● **Task**:
From the first line of the entries down to the line with "It is very similar", write out every line exactly; that last line counts, but pictures do not.

[Information provided Boundary: Start]

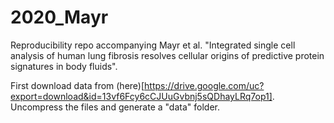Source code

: # 2020_Mayr
Reproducibility repo accompanying  Mayr et al. "Integrated single cell analysis of human lung fibrosis resolves cellular origins of predictive protein signatures in body fluids".

First download data from (here)[https://drive.google.com/uc?export=download&id=13vf6Fcy6cCJUuGvbnj5sQDhayLRq7op1]. Uncompress the files and generate a "data" folder.
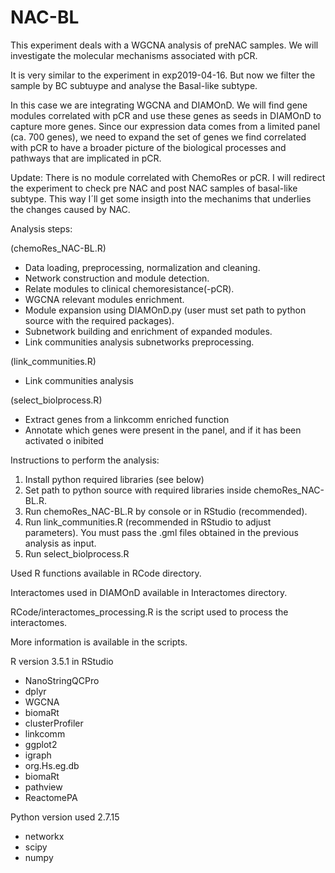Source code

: # NAC-BL

This experiment deals with a WGCNA analysis of preNAC samples. We will investigate the molecular mechanisms associated with pCR.

It is very similar to the experiment in exp2019-04-16. But now we filter the sample by BC subtuype and analyse the Basal-like subtype.


In this case we are integrating WGCNA and DIAMOnD. We will find gene modules correlated with pCR and use these genes as seeds in DIAMOnD to capture more genes. Since our expression data comes from a limited panel (ca. 700 genes), we need to expand the set of genes we find correlated with pCR to have a broader picture of the biological processes and pathways that are implicated in pCR.

Update: There is no module correlated with ChemoRes or pCR. I will redirect the experiment to check pre NAC and post NAC samples of basal-like subtype. This way I´ll get some insigth into the mechanims that underlies the changes caused by NAC.

Analysis steps:

(chemoRes_NAC-BL.R)  
- Data loading, preprocessing, normalization and cleaning.
- Network construction and module detection.
- Relate modules to clinical chemoresistance(-pCR).
- WGCNA relevant modules enrichment.
- Module expansion using DIAMOnD.py (user must set path to python source with the required packages).
- Subnetwork building and enrichment of expanded modules.
- Link communities analysis subnetworks preprocessing.  

(link_communities.R)  
- Link communities analysis

(select_biolprocess.R)
- Extract genes from a linkcomm enriched function
- Annotate which genes were present in the panel, and if it has been activated o inibited

Instructions to perform the analysis:

1. Install python required libraries (see below)
2. Set path to python source with required libraries inside chemoRes_NAC-BL.R. 
3. Run chemoRes_NAC-BL.R by console or in RStudio (recommended).
4. Run link_communities.R (recommended in RStudio to adjust parameters). You must pass the .gml files obtained in the previous analysis as input.
5. Run select_biolprocess.R

Used R functions available in RCode directory.

Interactomes used in DIAMOnD available in Interactomes directory.

RCode/interactomes_processing.R is the script used to process the interactomes.

More information is available in the scripts.

R version 3.5.1 in RStudio
- NanoStringQCPro
- dplyr 
- WGCNA
- biomaRt
- clusterProfiler
- linkcomm
- ggplot2
- igraph
- org.Hs.eg.db
- biomaRt
- pathview
- ReactomePA

Python version used 2.7.15
- networkx
- scipy 
- numpy
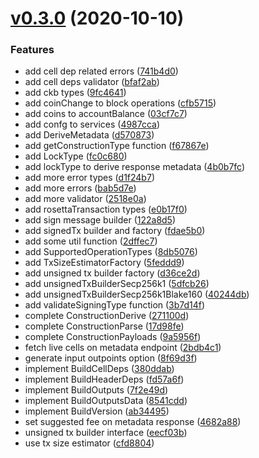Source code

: # [v0.3.0](https://github.com/nervosnetwork/ckb-rosetta-sdk/compare/v0.2.0...v.3.0) (2020-10-10)


### Features

* add cell dep related errors ([741b4d0](https://github.com/nervosnetwork/ckb-rosetta-sdk/commit/741b4d0))
* add cell deps validator ([bfaf2ab](https://github.com/nervosnetwork/ckb-rosetta-sdk/commit/bfaf2ab))
* add ckb types ([9fc4641](https://github.com/nervosnetwork/ckb-rosetta-sdk/commit/9fc4641))
* add coinChange to block operations ([cfb5715](https://github.com/nervosnetwork/ckb-rosetta-sdk/commit/cfb5715))
* add coins to accountBalance ([03cf7c7](https://github.com/nervosnetwork/ckb-rosetta-sdk/commit/03cf7c7))
* add confg to services ([4987cca](https://github.com/nervosnetwork/ckb-rosetta-sdk/commit/4987cca))
* add DeriveMetadata ([d570873](https://github.com/nervosnetwork/ckb-rosetta-sdk/commit/d570873))
* add getConstructionType function ([f67867e](https://github.com/nervosnetwork/ckb-rosetta-sdk/commit/f67867e))
* add LockType ([fc0c680](https://github.com/nervosnetwork/ckb-rosetta-sdk/commit/fc0c680))
* add lockType to derive response metadata ([4b0b7fc](https://github.com/nervosnetwork/ckb-rosetta-sdk/commit/4b0b7fc))
* add more error types ([d1f24b7](https://github.com/nervosnetwork/ckb-rosetta-sdk/commit/d1f24b7))
* add more errors ([bab5d7e](https://github.com/nervosnetwork/ckb-rosetta-sdk/commit/bab5d7e))
* add more validator ([2518e0a](https://github.com/nervosnetwork/ckb-rosetta-sdk/commit/2518e0a))
* add rosettaTransaction types ([e0b17f0](https://github.com/nervosnetwork/ckb-rosetta-sdk/commit/e0b17f0))
* add sign message builder ([122a8d5](https://github.com/nervosnetwork/ckb-rosetta-sdk/commit/122a8d5))
* add signedTx builder and factory ([fdae5b0](https://github.com/nervosnetwork/ckb-rosetta-sdk/commit/fdae5b0))
* add some util function ([2dffec7](https://github.com/nervosnetwork/ckb-rosetta-sdk/commit/2dffec7))
* add SupportedOperationTypes ([8db5076](https://github.com/nervosnetwork/ckb-rosetta-sdk/commit/8db5076))
* add TxSizeEstimatorFactory ([5feddd9](https://github.com/nervosnetwork/ckb-rosetta-sdk/commit/5feddd9))
* add unsigned tx builder factory ([d36ce2d](https://github.com/nervosnetwork/ckb-rosetta-sdk/commit/d36ce2d))
* add unsignedTxBuilderSecp256k1 ([5dfcb26](https://github.com/nervosnetwork/ckb-rosetta-sdk/commit/5dfcb26))
* add unsignedTxBuilderSecp256k1Blake160 ([40244db](https://github.com/nervosnetwork/ckb-rosetta-sdk/commit/40244db))
* add validateSigningType function ([3b7d14f](https://github.com/nervosnetwork/ckb-rosetta-sdk/commit/3b7d14f))
* complete ConstructionDerive ([271100d](https://github.com/nervosnetwork/ckb-rosetta-sdk/commit/271100d))
* complete ConstructionParse ([17d98fe](https://github.com/nervosnetwork/ckb-rosetta-sdk/commit/17d98fe))
* complete ConstructionPayloads ([9a5956f](https://github.com/nervosnetwork/ckb-rosetta-sdk/commit/9a5956f))
* fetch live cells on metadata endpoint ([2bdb4c1](https://github.com/nervosnetwork/ckb-rosetta-sdk/commit/2bdb4c1))
* generate input outpoints option ([8f69d3f](https://github.com/nervosnetwork/ckb-rosetta-sdk/commit/8f69d3f))
* implement BuildCellDeps ([380ddab](https://github.com/nervosnetwork/ckb-rosetta-sdk/commit/380ddab))
* implement BuildHeaderDeps ([fd57a6f](https://github.com/nervosnetwork/ckb-rosetta-sdk/commit/fd57a6f))
* implement BuildOutputs ([7f2e49d](https://github.com/nervosnetwork/ckb-rosetta-sdk/commit/7f2e49d))
* implement BuildOutputsData ([8541cdd](https://github.com/nervosnetwork/ckb-rosetta-sdk/commit/8541cdd))
* implement BuildVersion ([ab34495](https://github.com/nervosnetwork/ckb-rosetta-sdk/commit/ab34495))
* set suggested fee on metadata response ([4682a88](https://github.com/nervosnetwork/ckb-rosetta-sdk/commit/4682a88))
* unsigned tx builder interface ([eecf03b](https://github.com/nervosnetwork/ckb-rosetta-sdk/commit/eecf03b))
* use tx size estimator ([cfd8804](https://github.com/nervosnetwork/ckb-rosetta-sdk/commit/cfd8804))



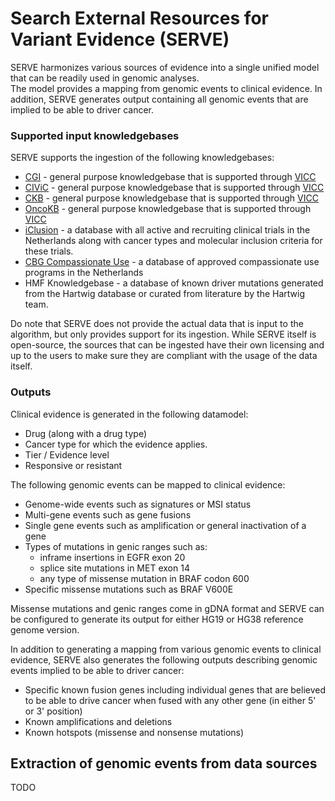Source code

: # **S**earch **E**xternal **R**esources for **V**ariant **E**vidence (SERVE)

SERVE harmonizes various sources of evidence into a single unified model that can be readily used in genomic analyses.  
The model provides a mapping from genomic events to clinical evidence. 
In addition, SERVE generates output containing all genomic events that are implied to be able to driver cancer.  

### Supported input knowledgebases

SERVE supports the ingestion of the following knowledgebases:
 - [CGI](https://www.cancergenomeinterpreter.org) - general purpose knowledgebase that is supported through [VICC](http://cancervariants.org)
 - [CIViC](https://civicdb.org) - general purpose knowledgebase that is supported through [VICC](http://cancervariants.org)
 - [CKB](https://ckb.jax.org) - general purpose knowledgebase that is supported through [VICC](http://cancervariants.org)
 - [OncoKB](https://www.oncokb.org) - general purpose knowledgebase that is supported through [VICC](http://cancervariants.org)
 - [iClusion](https://iclusion.org) - a database with all active and recruiting clinical trials in the Netherlands 
 along with cancer types and molecular inclusion criteria for these trials.
 - [CBG Compassionate Use](https://www.cbg-meb.nl/onderwerpen/hv-compassionate-use-programma/overzicht-goedgekeurde-cup) - 
 a database of approved compassionate use programs in the Netherlands
 - HMF Knowledgebase - a database of known driver mutations generated from the Hartwig database or curated from literature by the Hartwig team.
  
Do note that SERVE does not provide the actual data that is input to the algorithm, but only provides support for its ingestion.
While SERVE itself is open-source, the sources that can be ingested have their own licensing and up to the users to make sure 
they are compliant with the usage of the data itself. 

### Outputs

Clinical evidence is generated in the following datamodel:
 - Drug (along with a drug type)
 - Cancer type for which the evidence applies.
 - Tier / Evidence level
 - Responsive or resistant
 
The following genomic events can be mapped to clinical evidence:
 - Genome-wide events such as signatures or MSI status
 - Multi-gene events such as gene fusions
 - Single gene events such as amplification or general inactivation of a gene
 - Types of mutations in genic ranges such as:
    - inframe insertions in EGFR exon 20
    - splice site mutations in MET exon 14
    - any type of missense mutation in BRAF codon 600
 - Specific missense mutations such as BRAF V600E
 
 Missense mutations and genic ranges come in gDNA format and SERVE can be configured to generate its output for either HG19 or HG38 reference genome version.
 
 In addition to generating a mapping from various genomic events to clinical evidence, 
 SERVE also generates the following outputs describing genomic events implied to be able to driver cancer:
  - Specific known fusion genes including individual genes that are believed to be able to drive cancer when fused with any other gene (in either 5' or 3' position)
  - Known amplifications and deletions
  - Known hotspots (missense and nonsense mutations)

 ## Extraction of genomic events from data sources
 
 TODO 
 
 
     


  
 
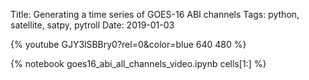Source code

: Title: Generating a time series of GOES-16 ABI channels
Tags: python, satellite, satpy, pytroll
Date: 2019-01-03

{% youtube GJY3lSBBry0?rel=0&color=blue 640 480 %}

{% notebook goes16_abi_all_channels_video.ipynb cells[1:] %}

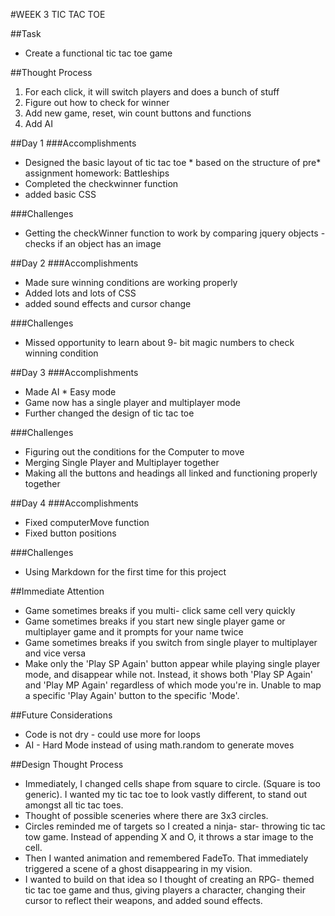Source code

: #WEEK 3 TIC TAC TOE

##Task
* Create a functional tic tac toe game

##Thought Process

1. For each click, it will switch players and does a bunch of stuff
2. Figure out how to check for winner
3. Add new game, reset, win count buttons and functions
4. Add AI

##Day 1
###Accomplishments
* Designed the basic layout of tic tac toe *  based on the structure of pre* assignment homework: Battleships
* Completed the checkwinner function
* added basic CSS

###Challenges
* Getting the checkWinner function to work by comparing jquery objects -  checks if an object has an image

##Day 2
###Accomplishments
* Made sure winning conditions are working properly
* Added lots and lots of CSS
* added sound effects and cursor change

###Challenges
* Missed opportunity to learn about 9- bit magic numbers to check winning condition

##Day 3
###Accomplishments
* Made AI *  Easy mode
* Game now has a single player and multiplayer mode
* Further changed the design of tic tac toe

###Challenges
* Figuring out the conditions for the Computer to move
* Merging Single Player and Multiplayer together
* Making all the buttons and headings all linked and functioning properly together

##Day 4
###Accomplishments
* Fixed computerMove function
* Fixed button positions

###Challenges
* Using Markdown for the first time for this project

##Immediate Attention
* Game sometimes breaks if you multi- click same cell very quickly
* Game sometimes breaks if you start new single player game or multiplayer game and it prompts for your name twice
* Game sometimes breaks if you switch from single player to multiplayer and vice versa
* Make only the 'Play SP Again' button appear while playing single player mode, and disappear while not. Instead, it shows both 'Play SP Again' and 'Play MP Again' regardless of which mode you're in. Unable to map a specific 'Play Again' button to the specific 'Mode'.

##Future Considerations
* Code is not dry -  could use more for loops
* AI -  Hard Mode instead of using math.random to generate moves

##Design Thought Process
* Immediately, I changed cells shape from square to circle. (Square is too generic). I wanted my tic tac toe to look vastly different, to stand out amongst all tic tac toes.
* Thought of possible sceneries where there are 3x3 circles.
* Circles reminded me of targets so I created a ninja- star- throwing tic tac tow game. Instead of appending X and O, it throws a star image to the cell.
* Then I wanted animation and remembered FadeTo. That immediately triggered a scene of a ghost disappearing in my vision.
* I wanted to build on that idea so I thought of creating an RPG- themed tic tac toe game and thus, giving players a character, changing their cursor to reflect their weapons, and added sound effects.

[Information provided Boundary: End]

● **Written response**:
Source code

: # 2020_Mayr
Reproducibility repo accompanying  Mayr et al. "Integrated single cell analysis of human lung fibrosis resolves cellular origins of predictive protein signatures in body fluids".

First download data from (here)[https://drive.google.com/uc?export=download&id=13vf6Fcy6cCJUuGvbnj5sQDhayLRq7op1]. Uncompress the files and generate a "data" folder.
Source code

: # NAC-BL

This experiment deals with a WGCNA analysis of preNAC samples. We will investigate the molecular mechanisms associated with pCR.

It is very similar to the experiment in exp2019-04-16. But now we filter the sample by BC subtuype and analyse the Basal-like subtype.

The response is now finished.